How to Set (and Stick to!) Your Wedding Budget

Meg Keene, the brains behind A Practical Wedding, shares her stay-sane spending tips.

bride and groom cake topper with money
Photo Credit: iStock

Bridal Guide: What inspired you to launch your site — and later, write a book? 
Meg Keene: It sounds like a myth now, but I really did come home crying in the early days of my own wedding planning. I just wasn’t sure we could pull off a wedding that matched our values and budget. My now-husband had started a political blog he called “Practical Progress,” so he suggested I start a blog and call it “A Practical Wedding.” And the rest, as they say, is history.

BG: Determining a realistic budget: where should you start? 
MK: You have to figure out what you can afford to spend and who you need to invite, and then figure out what it would cost to feed them. You should start with exactly as much as you can afford, and make it work. Many lovely weddings have been had at a courthouse with cake! There is no reason to go into debt.

BG: What are some of your go-to cost-cutting strategies? 
MK: Get back to basics. If you keep in mind that a wedding is just the day you say vows to the person you love, and have a party afterwards, then everything becomes much simpler. Different cost-cutting strategies work for different people, but non-traditional venues and receptions where you don’t serve dinner are a great place to start.

BG: How do you advise a couple to stay on track?
MK: Keep asking yourself, “If I were not throwing a wedding, would this seem reasonable?” If you don’t wear $500 shoes in your day-to-day life, maybe you should take a pass on those pricey peep-toe pumps.
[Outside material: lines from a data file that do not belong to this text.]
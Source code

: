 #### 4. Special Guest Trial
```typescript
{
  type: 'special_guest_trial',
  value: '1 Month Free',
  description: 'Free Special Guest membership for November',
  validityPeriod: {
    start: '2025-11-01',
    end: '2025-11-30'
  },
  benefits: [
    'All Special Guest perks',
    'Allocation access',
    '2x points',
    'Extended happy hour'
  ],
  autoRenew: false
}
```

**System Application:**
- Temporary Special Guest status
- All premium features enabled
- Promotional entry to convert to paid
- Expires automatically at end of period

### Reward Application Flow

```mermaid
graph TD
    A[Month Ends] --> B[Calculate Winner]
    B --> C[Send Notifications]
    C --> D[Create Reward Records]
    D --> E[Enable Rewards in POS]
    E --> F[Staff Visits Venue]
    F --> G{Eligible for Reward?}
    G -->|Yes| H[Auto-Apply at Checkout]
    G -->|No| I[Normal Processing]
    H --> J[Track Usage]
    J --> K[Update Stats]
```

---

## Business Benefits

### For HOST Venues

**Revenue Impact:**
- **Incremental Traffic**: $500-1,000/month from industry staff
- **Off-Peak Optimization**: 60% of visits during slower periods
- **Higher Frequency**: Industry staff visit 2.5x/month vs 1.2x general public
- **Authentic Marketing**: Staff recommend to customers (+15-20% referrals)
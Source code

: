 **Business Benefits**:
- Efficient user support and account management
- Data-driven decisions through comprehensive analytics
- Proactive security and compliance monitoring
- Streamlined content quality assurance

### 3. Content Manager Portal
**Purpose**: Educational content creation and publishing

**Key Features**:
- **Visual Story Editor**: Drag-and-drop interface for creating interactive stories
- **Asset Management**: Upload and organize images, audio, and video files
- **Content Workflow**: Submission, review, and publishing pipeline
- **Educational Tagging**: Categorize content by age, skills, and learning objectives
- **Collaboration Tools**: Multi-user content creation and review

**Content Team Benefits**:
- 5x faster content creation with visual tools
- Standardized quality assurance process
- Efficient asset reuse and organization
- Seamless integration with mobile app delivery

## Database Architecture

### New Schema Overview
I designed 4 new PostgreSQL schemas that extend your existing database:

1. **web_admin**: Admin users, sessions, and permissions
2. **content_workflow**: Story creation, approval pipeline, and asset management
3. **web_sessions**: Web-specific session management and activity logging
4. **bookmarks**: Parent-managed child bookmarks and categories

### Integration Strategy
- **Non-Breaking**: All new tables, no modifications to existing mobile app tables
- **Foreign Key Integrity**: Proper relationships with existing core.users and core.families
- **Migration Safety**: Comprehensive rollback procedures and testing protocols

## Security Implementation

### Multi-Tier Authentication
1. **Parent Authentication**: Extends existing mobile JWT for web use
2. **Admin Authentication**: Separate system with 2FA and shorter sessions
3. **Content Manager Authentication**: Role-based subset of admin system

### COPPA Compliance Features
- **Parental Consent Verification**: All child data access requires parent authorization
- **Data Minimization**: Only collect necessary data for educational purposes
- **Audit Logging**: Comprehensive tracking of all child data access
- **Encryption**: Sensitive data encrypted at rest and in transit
BG: Your thoughts on wedding planners?
MK: Whether you have a planner or not, you shouldn't be the person in charge on your wedding day. Give that responsibility to a friend or someone you hire. A wedding planner can, in theory, make the planning process easier and save you tons of money. So if you can throw money at a problem (here, the stress of wedding planning), and make it go away, I say do it.

BG: What do your readers stress over?
MK: The stress over having a wedding that’s indie and different, which can be just as consuming as the pressures to have a more traditional wedding. You have to have a moment where you step back and put it all in perspective: The wedding is one day, and the start of something great. If the way to make it happen is to ditch the idea of having every detail hand-crafted, ditch it. 

BG: Favorite budget-friendly wedding trends?
MK: The biggest: food trucks in lieu of traditional catering.

BG: DIY wedding projects — budget friend or foe?
MK: They can be great if you genuinely want to make things and have time to manage the projects. Often, however, they add stress and may not save money. So if you’re not into crafting, consider just not having an item at your wedding instead of DIY-ing it.

BG: Are there particular weddings that have informed your thinking?
MK: Growing up, I went to a lot of cake-and-punch-on-the- church-lawn weddings. I didn’t attend what we would now consider a “traditional” wedding until high school. Over the years I’ve realized that what I remember most is the emotion behind the wedding, and I honestly can’t remember a single centerpiece — other than the one that caught fire!

The Practical Bride Remembers...

1. Research average wedding prices in your area and then think about what you want to spend. These numbers do not have to be the same. But if the average catering cost in your area is $10,000 and you have $5,000 to spend, it’s good to know you will probably need to get creative and make some compromises.

2. If you have a limited budget, you’re going to hear a lot of “can’t” and “won’t be able to.” But so much more is possible than you imagine. Once you’ve said yes to having a wedding it’s your job to say yes to the people around you who want to help. Your best friend wants to make you a wedding cake? Yes!

3. Prioritize your spending: What do you want to put money toward? Amazing food and drink? Feel empowered to ruthlessly cut other budget items. (Flowers, for example. You can still have them — but you won’t go overboard.)

Adapted from A Practical Wedding: Creative Ideas for Planning a Beautiful, Affordable, and Meaningful Celebration, by Meg Keene (2012, Da Capo Lifelong Books).